Jessica Perry//September 28, 2011
President Barack Obama‘s embrace of higher income tax rates has some business experts worried about the effect on entrepreneurship.
In addition to signaling a willingness to let George W. Bush-era tax cuts expire, Obama has also warmly embraced billionaire investor Warren Buffett‘s proposal to hike income taxes on individuals making more than $1 million a year.
“Certain investors might think twice if their at-risk capital was taxed at a higher rate,” said Ken Kanter, tax practice managing director at J.H. Cohn LLP. The Roseland-based CPA firm issued a tax briefing on the president’s plans Tuesday.
“If the Bush-era tax cuts sunset and taxes increase (on business owners and other individuals making more than $200,000 a year), those dollars would be taken directly out of their pockets, and would mean there’s less money available to invest back in their business,” Kanter said.
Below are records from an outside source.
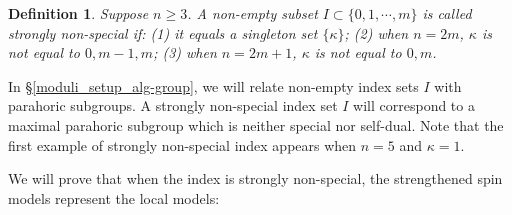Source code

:\documentclass[pdflatex,sn-mathphys-num]{sn-jnl}%
\theoremstyle{thmstyleone}%
\theoremstyle{thmstyletwo}%
\numberwithin{equation}{subsection}
\theoremstyle{thmstylethree}%
\newtheorem{definition}[subsubsection]{Definition}%
\begin{document}
\begin{definition}\label{intro_back:general-max}
Suppose $n\geq 3$. A non-empty subset $I\subset\{0,1,\cdots,m\}$ is called \emph{strongly non-special} if: (1) it equals a singleton set $\{\kappa\}$; (2) when $n=2m$, $\kappa$ is not equal to $0,m-1,m$; (3) when $n=2m+1$, $\kappa$ is not equal to $0,m$.
\end{definition}

In \S \ref{moduli_setup_alg-group}, we will relate non-empty index sets $I$ with parahoric subgroups. A strongly non-special index set $I$ will correspond to a maximal parahoric subgroup which is neither special nor self-dual.
Note that the first example of strongly non-special index appears when $n=5$ and $\kappa=1$.

We will prove that when the index is strongly non-special,
the strengthened spin models represent the local models:
\end{document}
Buffett pays capital gains taxes that generally max out at 15 percent, but “our members pay income taxes at a 35 percent top rate,” said Laurie Ehlbeck, New Jersey state director for the National Federation of Independent Business. “Obama wants to address this disparity by raising income tax rates back to 39 percent. Obviously, that will hurt our members, because they pay income taxes, and it won’t hurt Buffett, because he doesn’t pay income taxes, he pays capital gains.”
New Jersey Business & Industry Association President Philip Kirschner also was critical of Obama’s tax plans.
“The president is prodding business owners to create more jobs, but he’s poking them in the eye with these proposals,” Kirschner said. “They make no sense, and will only serve to lessen the confidence that business owners need to take risks and to create more jobs. Buffett may be the oracle of Omaha when it comes to investing, but in this instance, he is totally wrong.”